Answer:
(a) 76.0°
(b) 2.125 R
(c) No.
Explanation:
The horizontal range can be found using the range formula of a projectile on level ground. The vertical range can be found using constant acceleration kinematics. By setting the two ranges equal, we can solve for the angle.

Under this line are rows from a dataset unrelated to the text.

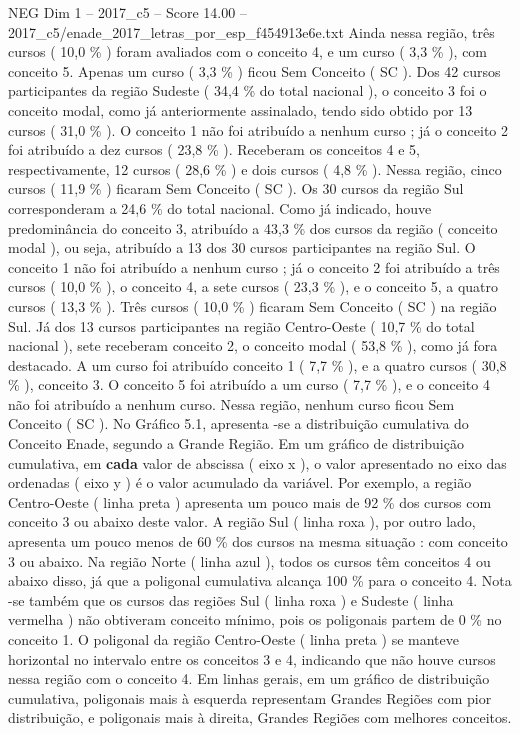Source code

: \begin{textsample}{NEG Dim 1 – 2017\_c5 – Score 14.00 – 2017\_c5/enade\_2017\_letras\_por\_esp\_f454913e6e.txt}
Ainda nessa região, três cursos ( 10,0 \% ) foram avaliados com o conceito 4, e um curso ( 3,3 \% ), com conceito 5.
Apenas um curso ( 3,3 \% ) ficou Sem Conceito ( SC ).
Dos 42 cursos participantes da região Sudeste ( 34,4 \% do total nacional ), o conceito 3 foi o conceito modal, como já anteriormente assinalado, tendo sido obtido por 13 cursos ( 31,0 \% ).
O conceito 1 não foi atribuído a nenhum curso ; já o conceito 2 foi atribuído a dez cursos ( 23,8 \% ).
Receberam os conceitos 4 e 5, respectivamente, 12 cursos ( 28,6 \% ) e dois cursos ( 4,8 \% ).
Nessa região, cinco cursos ( 11,9 \% ) ficaram Sem Conceito ( SC ).
Os 30 cursos da região Sul corresponderam a 24,6 \% do total nacional.
Como já indicado, houve predominância do conceito 3, atribuído a 43,3 \% dos cursos da região ( conceito modal ), ou seja, atribuído a 13 dos 30 cursos participantes na região Sul.
O conceito 1 não foi atribuído a nenhum curso ; já o conceito 2 foi atribuído a três cursos ( 10,0 \% ), o conceito 4, a sete cursos ( 23,3 \% ), e o conceito 5, a quatro cursos ( 13,3 \% ).
Três cursos ( 10,0 \% ) ficaram Sem Conceito ( SC ) na região Sul.
Já dos 13 cursos participantes na região Centro-Oeste ( 10,7 \% do total nacional ), sete receberam conceito 2, o conceito modal ( 53,8 \% ), como já fora destacado.
A um curso foi atribuído conceito 1 ( 7,7 \% ), e a quatro cursos ( 30,8 \% ), conceito 3.
O conceito 5 foi atribuído a um curso ( 7,7 \% ), e o conceito 4 não foi atribuído a nenhum curso.
Nessa região, nenhum curso ficou Sem Conceito ( SC ).
No Gráfico 5.1, apresenta -se a distribuição cumulativa do Conceito Enade, segundo a Grande Região.
Em um gráfico de distribuição cumulativa, em \textbf{cada} valor de abscissa ( eixo x ), o valor apresentado no eixo das ordenadas ( eixo y ) é o valor acumulado da variável.
Por exemplo, a região Centro-Oeste ( linha preta ) apresenta um pouco mais de 92 \% dos cursos com conceito 3 ou abaixo deste valor.
A região Sul ( linha roxa ), por outro lado, apresenta um pouco menos de 60 \% dos cursos na mesma situação : com conceito 3 ou abaixo.
Na região Norte ( linha azul ), todos os cursos têm conceitos 4 ou abaixo disso, já que a poligonal cumulativa alcança 100 \% para o conceito 4.
Nota -se também que os cursos das regiões Sul ( linha roxa ) e Sudeste ( linha vermelha ) não obtiveram conceito mínimo, pois os poligonais partem de 0 \% no conceito 1.
O poligonal da região Centro-Oeste ( linha preta ) se manteve horizontal no intervalo entre os conceitos 3 e 4, indicando que não houve cursos nessa região com o conceito 4.
Em linhas gerais, em um gráfico de distribuição cumulativa, poligonais mais à esquerda representam Grandes Regiões com pior distribuição, e poligonais mais à direita, Grandes Regiões com melhores conceitos.

\end{textsample}
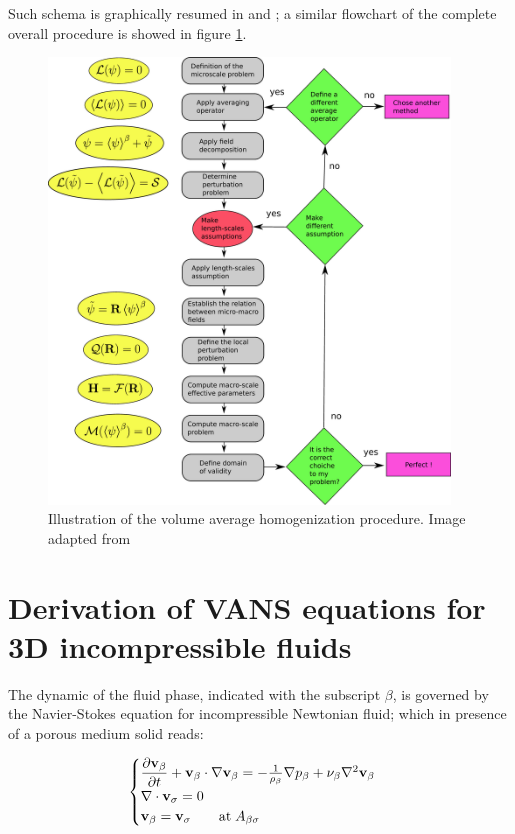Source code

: Such schema is graphically resumed in \citet{paez2017macroscopic} and \citet{davit2013homogenization}; a similar flowchart of the complete overall procedure is showed in figure \ref{fig:schema_vans_homo}.

\begin{figure}[h!]
	\centering
	\includegraphics[width=0.95\textwidth,height=0.95\textheight,keepaspectratio]{chapter_2/figure/schema}
	\caption{Illustration of the volume average homogenization procedure. Image adapted from \citet{davit2013homogenization}}
	\label{fig:schema_vans_homo}
\end{figure}

\section{Derivation of VANS equations for 3D incompressible fluids}
The dynamic of the fluid phase, indicated with the subscript $\beta$, is governed by the Navier-Stokes equation for incompressible Newtonian fluid; which in presence of a porous medium solid reads:

\begin{eqnarray}
	\begin{cases}
		\dfrac{\partial \textbf{v}_{\beta}}{\partial t} + \textbf{v}_{\beta} \cdot \nabla \textbf{v}_{\beta} = -\frac{1}{\rho_{\beta}} \nabla p_{\beta} + \nu_{\beta} \nabla^2  \textbf{v}_{\beta}  \\
		\nabla \cdot \textbf{v}_{\sigma} = 0 \\
		\textbf{v}_{\beta} = \textbf{v}_{\sigma} \qquad \text{at} \; A_{\beta\sigma}
	\end{cases}
\label{eq:NS}
\end{eqnarray}\\

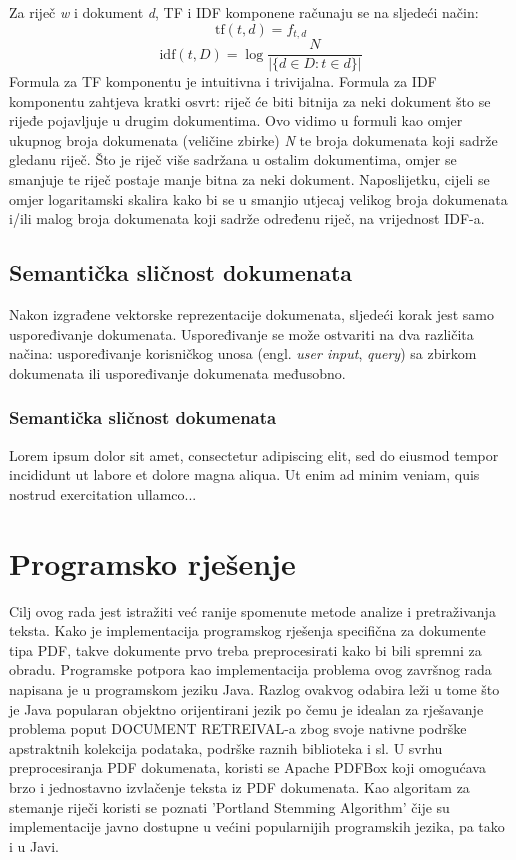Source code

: \documentclass[times, utf8, zavrsni]{fer}
\begin{document}
Za riječ \textit{w} i dokument \textit{d}, TF i IDF komponene računaju se na sljedeći način:
\begin{equation}
{\displaystyle \mathrm {tf} (t,d)=f_{t,d}}
\end{equation}
\begin{equation}
{\displaystyle \mathrm {idf} (t,D)=\log {\frac {N}{|\{d\in D:t\in d\}|}}}
\end{equation}
Formula za TF komponentu je intuitivna i trivijalna. Formula za IDF komponentu zahtjeva kratki osvrt: riječ će biti bitnija za neki dokument što se rijeđe pojavljuje u drugim dokumentima. Ovo vidimo u formuli kao omjer ukupnog broja dokumenata (veličine zbirke) \textit{N} te broja dokumenata koji sadrže gledanu riječ. Što je riječ više sadržana u ostalim dokumentima, omjer se smanjuje te riječ postaje manje bitna za neki dokument. Naposlijetku, cijeli se omjer logaritamski skalira kako bi se u smanjio utjecaj velikog broja dokumenata i/ili malog broja dokumenata koji sadrže određenu riječ, na vrijednost IDF-a.

\section{Semantička sličnost dokumenata}
Nakon izgrađene vektorske reprezentacije dokumenata, sljedeći korak jest samo uspoređivanje dokumenata. Uspoređivanje se može ostvariti na dva različita načina: uspoređivanje korisničkog unosa (engl. \textit{user input}, \textit{query}) sa zbirkom dokumenata ili uspoređivanje dokumenata međusobno.

\subsection{Semantička sličnost dokumenata}
Lorem ipsum dolor sit amet, consectetur adipiscing elit, sed do 
eiusmod tempor incididunt ut labore et dolore magna aliqua. Ut 
enim ad minim veniam, quis nostrud exercitation ullamco...

\chapter{Programsko rješenje}
Cilj ovog rada jest istražiti već ranije spomenute metode analize i pretraživanja teksta.	Kako je implementacija programskog rješenja specifična za dokumente tipa PDF, takve dokumente prvo treba preprocesirati kako bi bili spremni za obradu.
Programske potpora kao implementacija problema ovog završnog rada napisana je u programskom jeziku Java. Razlog ovakvog odabira leži u tome što je Java popularan objektno orijentirani jezik po čemu je idealan za rješavanje problema poput DOCUMENT RETREIVAL-a zbog svoje nativne podrške apstraktnih kolekcija podataka, podrške raznih biblioteka i sl.
U svrhu preprocesiranja PDF dokumenata, koristi se Apache PDFBox koji omogućava brzo i jednostavno izvlačenje teksta iz PDF dokumenata.
Kao algoritam za stemanje riječi koristi se poznati 'Portland Stemming Algorithm' čije su implementacije javno dostupne u većini popularnijih programskih jezika, pa tako i u Javi.
\end{document}
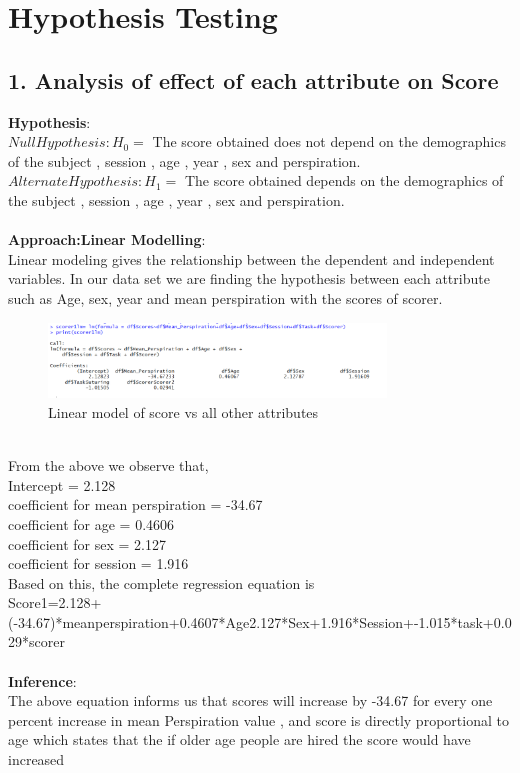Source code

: \documentclass[12pt,epsf]{report}
\begin{document}
\section*{Hypothesis Testing}

\subsection*{1. Analysis of effect of each attribute on Score}

\textbf{Hypothesis}:\\
$Null Hypothesis : H_0 = $ The score obtained does not depend on the demographics of the subject , session , age , year , sex and perspiration.\\
$Alternate Hypothesis : H_1 = $ The score obtained  depends on the demographics of the subject , session , age , year , sex and perspiration.\\
\\
\textbf{Approach:Linear Modelling}:\\
Linear modeling gives the relationship between the dependent and independent variables. 
In our data set we are finding the hypothesis between each attribute such as Age, sex, year and mean perspiration with the scores of scorer.\\
\begin{figure}[!ht]
	\centering
	\includegraphics[width=0.8\textwidth]{Picture1}
	\caption{Linear model of score vs all other attributes}
	\centering
\end{figure}
\\
From the above we observe that,\\
Intercept = 2.128 \\
coefficient for mean perspiration = -34.67 \\
coefficient for age = 0.4606\\  
coefficient for sex = 2.127 \\
coefficient for session = 1.916 \\
Based on this, the complete regression equation is \\
Score1=2.128+(-34.67)*meanperspiration+0.4607*Age2.127*Sex+1.916*Session+-1.015*task+0.029*scorer\\
\\
\textbf{Inference}:\\
The above equation informs us that scores will increase by -34.67 for every one percent increase in mean Perspiration value , and score is directly proportional to age which states that the if older age people are hired the score would have increased\\
\\
\end{document}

(a) The horizontal range is:
R = v² sin(2θ) / g
Using kinematics, the vertical range is:
v² = u² + 2as
0 = (v sin θ)² + 2(-g)s
s = v² sin²θ / 2g
Setting equal, the angle is:
v² sin(2θ) / g = v² sin²θ / 2g
2 sin(2θ) = sin²θ
4 sin θ cos θ = sin²θ
4 cos θ = sin θ
4 = tan θ
θ ≈ 76.0°
(b) When thrown at angle θ from part (a), the horizontal range is:
R = v² sin(2θ) / g
When thrown at 45° for maximum range, the horizontal range is:
Rmax = v² / g
Substituting into the first equation:
R = Rmax sin(2θ)
Rmax = R / sin(2θ)
Rmax = 2.125 R
(c) The answer from part (a) is independent of the acceleration due to gravity. Therefore, the answer would not be different.